Senti su. Lo chiamavano don falsario: lavorava in Vaticano, indossava l’abito talare ma le sue contraffazioni di documenti, tra 1943 e 1944, hanno salvato la vita a decine di ebrei e antifascisti. Di monsignor Pietro Barbieri, morto nel 1963 a Roma e nato a Valle Lomellina nel 1893, esiste una vastissima aneddotica. Racconti che lo trasformano in un personaggio da romanzo: fabbricatore di passaporti falsi, fondatore di ospedali e imprese, editore, cappellano di Montecitorio, commentatore del Vangelo radiofonico domenicale, consolatore di Sacco e Vanzetti prima dell’esecuzione. Eppure, nei due paesi lomellini in cui ha lasciato tracce importanti, la sua Valle e Pieve del Cairo, non ci sono così tanti documenti sul suo operato, specie negli anni della guerra. Sono rimasti tanti misteri: a partire dall’archivio, di cui si sono perse le tracce. Dopo l’8 settembre si ritrovò a riprodurre carte d’identità e passaporti, lasciapassare verso la salvezza dei conventi per chi era perseguitato dai nazifascisti. Chi veniva indirizzato in luoghi sicuri veniva registrato con nomi di santi o pseudonimi. In un caso lui stesso arrivò a ingoiare il materiale per evitare la fucilazione. Ma di tutto questo resta solo il ricordo tra le persone che l’hanno conosciuto, carte non ce ne sono più molte.
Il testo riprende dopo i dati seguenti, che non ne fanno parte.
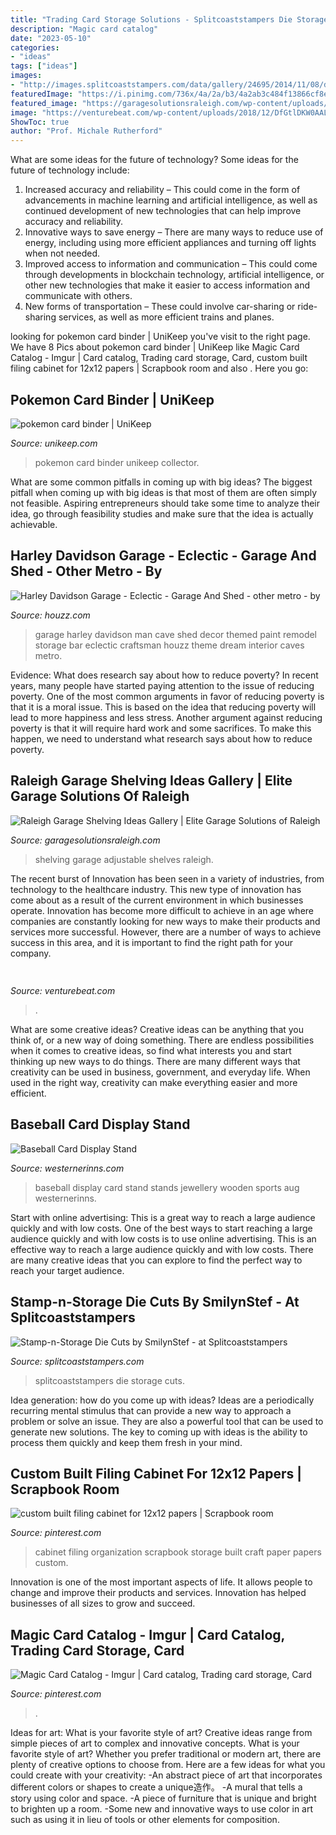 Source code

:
 ```yaml
---
title: "Trading Card Storage Solutions - Splitcoaststampers Die Storage Cuts"
description: "Magic card catalog"
date: "2023-05-10"
categories:
- "ideas"
tags: ["ideas"]
images:
- "http://images.splitcoaststampers.com/data/gallery/24695/2014/11/08/diecut2_by_SmilynStef.jpg"
featuredImage: "https://i.pinimg.com/736x/4a/2a/b3/4a2ab3c484f13866cf8e10f431634029--desk-office-filing-cabinet.jpg"
featured_image: "https://garagesolutionsraleigh.com/wp-content/uploads/sites/398/2019/02/IMG-2345-e1549387966445-768x1024.jpg"
image: "https://venturebeat.com/wp-content/uploads/2018/12/DfGtlDKW0AALxnR.jpg?w=800"
ShowToc: true
author: "Prof. Michale Rutherford"
---
```



What are some ideas for the future of technology?
Some ideas for the future of technology include: 
1. Increased accuracy and reliability – This could come in the form of advancements in machine learning and artificial intelligence, as well as continued development of new technologies that can help improve accuracy and reliability. 
2. Innovative ways to save energy – There are many ways to reduce use of energy, including using more efficient appliances and turning off lights when not needed. 
3. Improved access to information and communication – This could come through developments in blockchain technology, artificial intelligence, or other new technologies that make it easier to access information and communicate with others. 
4. New forms of transportation – These could involve car-sharing or ride-sharing services, as well as more efficient trains and planes.

	

		
looking for pokemon card binder | UniKeep you've visit to the right page. We have 8 Pics about pokemon card binder | UniKeep like Magic Card Catalog - Imgur | Card catalog, Trading card storage, Card, custom built filing cabinet for 12x12 papers | Scrapbook room and also . Here you go:
		
    
## Pokemon Card Binder | UniKeep

<img loading=lazy src="https://www.unikeep.com/images/thumbnails/900/900/detailed/6/pokemon_card_binder_Contents2.jpg" onerror="this.onerror=null;this.src='https://tse3.mm.bing.net/th?id=OIP.AQ_CNMCV_MOwaPIq10b2JwHaHa&amp;pid=15.1';" alt="pokemon card binder | UniKeep">

_Source: unikeep.com_

>pokemon card binder unikeep collector. 

	

What are some common pitfalls in coming up with big ideas?
The biggest pitfall when coming up with big ideas is that most of them are often simply not feasible. Aspiring entrepreneurs should take some time to analyze their idea, go through feasibility studies and make sure that the idea is actually achievable.

    
## Harley Davidson Garage - Eclectic - Garage And Shed - Other Metro - By

<img loading=lazy src="http://st.houzz.com/simgs/08d1ab750057880d_4-3744/eclectic-garage-and-shed.jpg" onerror="this.onerror=null;this.src='https://tse2.mm.bing.net/th?id=OIP.0sY1oNU3GQNYyIZnN88krAHaFj&amp;pid=15.1';" alt="Harley Davidson Garage - Eclectic - Garage And Shed - other metro - by">

_Source: houzz.com_

>garage harley davidson man cave shed decor themed paint remodel storage bar eclectic craftsman houzz theme dream interior caves metro. 

	

Evidence: What does research say about how to reduce poverty?
In recent years, many people have started paying attention to the issue of reducing poverty. One of the most common arguments in favor of reducing poverty is that it is a moral issue. This is based on the idea that reducing poverty will lead to more happiness and less stress. Another argument against reducing poverty is that it will require hard work and some sacrifices. To make this happen, we need to understand what research says about how to reduce poverty.

    
## Raleigh Garage Shelving Ideas Gallery | Elite Garage Solutions Of Raleigh

<img loading=lazy src="https://garagesolutionsraleigh.com/wp-content/uploads/sites/398/2019/02/IMG-2345-e1549387966445-768x1024.jpg" onerror="this.onerror=null;this.src='https://tse3.mm.bing.net/th?id=OIP.Ed3bfpZ4gPwt0aA-ZYoGbQHaJ4&amp;pid=15.1';" alt="Raleigh Garage Shelving Ideas Gallery | Elite Garage Solutions of Raleigh">

_Source: garagesolutionsraleigh.com_

>shelving garage adjustable shelves raleigh. 

	

The recent burst of Innovation has been seen in a variety of industries, from technology to the healthcare industry. This new type of innovation has come about as a result of the current environment in which businesses operate. Innovation has become more difficult to achieve in an age where companies are constantly looking for new ways to make their products and services more successful. However, there are a number of ways to achieve success in this area, and it is important to find the right path for your company.

    
## 

<img loading=lazy src="https://venturebeat.com/wp-content/uploads/2018/12/DfGtlDKW0AALxnR.jpg?w=800" onerror="this.onerror=null;this.src='https://tse2.mm.bing.net/th?id=OIP.q-8bGSNNa3u3IKVIYiDrvAHaE8&amp;pid=15.1';" alt="">

_Source: venturebeat.com_

>. 

	

What are some creative ideas?
Creative ideas can be anything that you think of, or a new way of doing something. There are endless possibilities when it comes to creative ideas, so find what interests you and start thinking up new ways to do things. There are many different ways that creativity can be used in business, government, and everyday life. When used in the right way, creativity can make everything easier and more efficient.

    
## Baseball Card Display Stand

<img loading=lazy src="http://westernerinns.com/wp-content/uploads/2017/12/baseball-card-display-stand.jpg" onerror="this.onerror=null;this.src='https://tse2.mm.bing.net/th?id=OIP.xAJSp7im_h8gThbsLwervwHaFo&amp;pid=15.1';" alt="Baseball Card Display Stand">

_Source: westernerinns.com_

>baseball display card stand stands jewellery wooden sports aug westernerinns. 

	

Start with online advertising: This is a great way to reach a large audience quickly and with low costs.
One of the best ways to start reaching a large audience quickly and with low costs is to use online advertising. This is an effective way to reach a large audience quickly and with low costs. There are many creative ideas that you can explore to find the perfect way to reach your target audience.

    
## Stamp-n-Storage Die Cuts By SmilynStef - At Splitcoaststampers

<img loading=lazy src="http://images.splitcoaststampers.com/data/gallery/24695/2014/11/08/diecut2_by_SmilynStef.jpg" onerror="this.onerror=null;this.src='https://tse2.mm.bing.net/th?id=OIP.XaxXYumyNAgK467pKhhQOAHaFP&amp;pid=15.1';" alt="Stamp-n-Storage Die Cuts by SmilynStef - at Splitcoaststampers">

_Source: splitcoaststampers.com_

>splitcoaststampers die storage cuts. 

	

Idea generation: how do you come up with ideas?
Ideas are a periodically recurring mental stimulus that can provide a new way to approach a problem or solve an issue. They are also a powerful tool that can be used to generate new solutions. The key to coming up with ideas is the ability to process them quickly and keep them fresh in your mind.

    
## Custom Built Filing Cabinet For 12x12 Papers | Scrapbook Room

<img loading=lazy src="https://i.pinimg.com/736x/4a/2a/b3/4a2ab3c484f13866cf8e10f431634029--desk-office-filing-cabinet.jpg" onerror="this.onerror=null;this.src='https://tse3.mm.bing.net/th?id=OIP.GuRmzPNPhTufLvIKcszGIADYEg&amp;pid=15.1';" alt="custom built filing cabinet for 12x12 papers | Scrapbook room">

_Source: pinterest.com_

>cabinet filing organization scrapbook storage built craft paper papers custom. 

	

Innovation is one of the most important aspects of life. It allows people to change and improve their products and services. Innovation has helped businesses of all sizes to grow and succeed.

    
## Magic Card Catalog - Imgur | Card Catalog, Trading Card Storage, Card

<img loading=lazy src="https://i.pinimg.com/originals/ec/04/d9/ec04d956682697870db56068c1a895ab.jpg" onerror="this.onerror=null;this.src='https://tse3.mm.bing.net/th?id=OIP.06tkAuPm-LHK84_UKwDLPQHaJ4&amp;pid=15.1';" alt="Magic Card Catalog - Imgur | Card catalog, Trading card storage, Card">

_Source: pinterest.com_

>. 

	

Ideas for art: What is your favorite style of art?
Creative ideas range from simple pieces of art to complex and innovative concepts. What is your favorite style of art? Whether you prefer traditional or modern art, there are plenty of creative options to choose from. Here are a few ideas for what you could create with your creativity: 
-An abstract piece of art that incorporates different colors or shapes to create a unique造作。
-A mural that tells a story using color and space.
-A piece of furniture that is unique and bright to brighten up a room.
-Some new and innovative ways to use color in art such as using it in lieu of tools or other elements for composition.

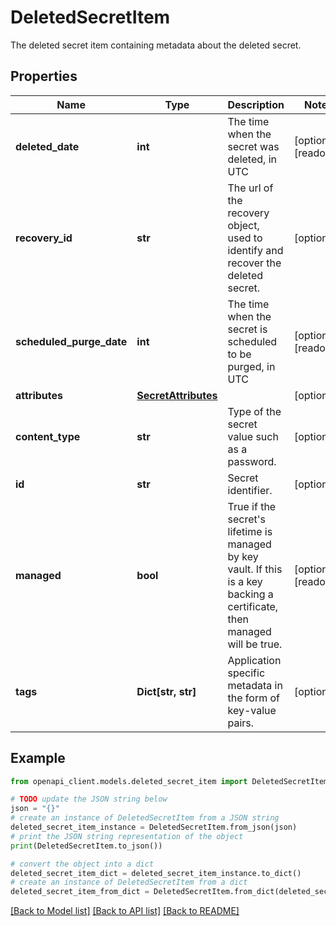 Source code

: # DeletedSecretItem

The deleted secret item containing metadata about the deleted secret.

## Properties

Name | Type | Description | Notes
------------ | ------------- | ------------- | -------------
**deleted_date** | **int** | The time when the secret was deleted, in UTC | [optional] [readonly] 
**recovery_id** | **str** | The url of the recovery object, used to identify and recover the deleted secret. | [optional] 
**scheduled_purge_date** | **int** | The time when the secret is scheduled to be purged, in UTC | [optional] [readonly] 
**attributes** | [**SecretAttributes**](SecretAttributes.md) |  | [optional] 
**content_type** | **str** | Type of the secret value such as a password. | [optional] 
**id** | **str** | Secret identifier. | [optional] 
**managed** | **bool** | True if the secret&#39;s lifetime is managed by key vault. If this is a key backing a certificate, then managed will be true. | [optional] [readonly] 
**tags** | **Dict[str, str]** | Application specific metadata in the form of key-value pairs. | [optional] 

## Example

```python
from openapi_client.models.deleted_secret_item import DeletedSecretItem

# TODO update the JSON string below
json = "{}"
# create an instance of DeletedSecretItem from a JSON string
deleted_secret_item_instance = DeletedSecretItem.from_json(json)
# print the JSON string representation of the object
print(DeletedSecretItem.to_json())

# convert the object into a dict
deleted_secret_item_dict = deleted_secret_item_instance.to_dict()
# create an instance of DeletedSecretItem from a dict
deleted_secret_item_from_dict = DeletedSecretItem.from_dict(deleted_secret_item_dict)
```
[[Back to Model list]](../README.md#documentation-for-models) [[Back to API list]](../README.md#documentation-for-api-endpoints) [[Back to README]](../README.md)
Eppure fu un protagonista: «Riferimenti alla sua figura sono presenti anche nel film “Roma Città aperta” – racconta don Cesare Silva, storico della Diocesi di Vigevano -: a lui si sono ispirati gli sceneggiatori per creare uno dei preti della trama. Nella sua casa romana, in via Cernaia, si tennero in segreto le prime riunioni del Comitato nazionale di liberazione. Assidui frequentatori furono Alcide De Gasperi e anche Giulio Andreotti, Luigi Einaudi, Umberto Terracini, La Malfa, Saragat, Gronchi, persino Togliatti fu tra i più assidui, Scelba e Pietro Nenni, di cui celebrò il matrimonio della figlia. La consuetudine con molti degli uomini della Repubblica lo fece diventare frequentatore assiduo dei corridoi del Parlamento, tanto che i giornalisti del tempo coniarono per lui il titolo di “cappellano di Montecitorio". Lo stesso leader socialista – racconta don Silva – si rifugiò in un convento grazie a un documento falso che gli aveva preparato il sacerdote. La sua azione è ricordata anche in una targa sulla facciata dell’abitazione di via Cernaia: «In questa casa visse e sofferse il sacerdote di Cristo, monsignor Pietro Barbieri. Nei tristi giorni della occupazione nazista fraternamente accolse senza distinzione di fede e di opinione quanti perseguitati cercavano asilo». L’abitazione aveva due ingressi: uno ufficiale e uno segreto, che consentiva l’accesso a tutte le persone che lui proteggeva, con il beneplacito del Vaticano. Dopo la guerra fondò la casa editrice «Idea», che pubblicava una rivista che ospitava gli scritti di Einaudi e del filosofo Jacques Maritain, mentre in Lomellina restano di lui «La Cittadella Sociale», un ospedale fondato a Pieve del Cairo e inaugurato dall’allora presidente della Repubblica Einaudi, una casa di riposo e una tipografia. L’ultima biografia scritta su di lui è del 1964, poi più nulla. «Sono un uomo libero dal bisogno e dalla paura», era il suo motto.   Evviva l’Italia, ciao Gianni Carlo!